- [What you have to do] Below are records; quote them exactly from the first line through the line that contains "Utilicé el algoritmo".

- [Data shown]
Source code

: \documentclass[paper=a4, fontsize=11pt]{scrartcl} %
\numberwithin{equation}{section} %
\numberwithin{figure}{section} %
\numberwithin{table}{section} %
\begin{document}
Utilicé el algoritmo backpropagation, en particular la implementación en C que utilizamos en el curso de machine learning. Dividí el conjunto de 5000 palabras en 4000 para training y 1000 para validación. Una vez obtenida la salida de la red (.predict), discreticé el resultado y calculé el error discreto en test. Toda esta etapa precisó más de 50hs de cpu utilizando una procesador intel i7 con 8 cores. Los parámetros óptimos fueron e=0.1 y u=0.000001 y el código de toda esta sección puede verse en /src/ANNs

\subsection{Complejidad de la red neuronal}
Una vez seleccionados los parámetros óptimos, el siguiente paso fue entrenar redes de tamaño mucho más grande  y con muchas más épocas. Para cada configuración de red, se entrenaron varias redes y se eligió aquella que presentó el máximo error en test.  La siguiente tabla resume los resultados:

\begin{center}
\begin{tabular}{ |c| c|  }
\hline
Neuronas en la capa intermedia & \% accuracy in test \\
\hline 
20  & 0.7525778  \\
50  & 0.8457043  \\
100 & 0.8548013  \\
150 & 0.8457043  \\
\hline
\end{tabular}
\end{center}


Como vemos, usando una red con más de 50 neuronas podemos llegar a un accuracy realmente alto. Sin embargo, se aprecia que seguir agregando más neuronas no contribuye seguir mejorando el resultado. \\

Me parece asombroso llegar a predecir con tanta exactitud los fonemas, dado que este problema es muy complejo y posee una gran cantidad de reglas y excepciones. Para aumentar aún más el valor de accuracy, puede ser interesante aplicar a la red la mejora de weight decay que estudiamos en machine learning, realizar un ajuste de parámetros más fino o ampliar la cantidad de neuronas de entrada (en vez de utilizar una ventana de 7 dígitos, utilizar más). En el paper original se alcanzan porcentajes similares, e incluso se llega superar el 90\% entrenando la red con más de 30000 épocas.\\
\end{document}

- [Answer]
Source code

: \documentclass[paper=a4, fontsize=11pt]{scrartcl} %
\numberwithin{equation}{section} %
\numberwithin{figure}{section} %
\numberwithin{table}{section} %
\begin{document}
Utilicé el algoritmo backpropagation, en particular la implementación en C que utilizamos en el curso de machine learning. Dividí el conjunto de 5000 palabras en 4000 para training y 1000 para validación. Una vez obtenida la salida de la red (.predict), discreticé el resultado y calculé el error discreto en test. Toda esta etapa precisó más de 50hs de cpu utilizando una procesador intel i7 con 8 cores. Los parámetros óptimos fueron e=0.1 y u=0.000001 y el código de toda esta sección puede verse en /src/ANNs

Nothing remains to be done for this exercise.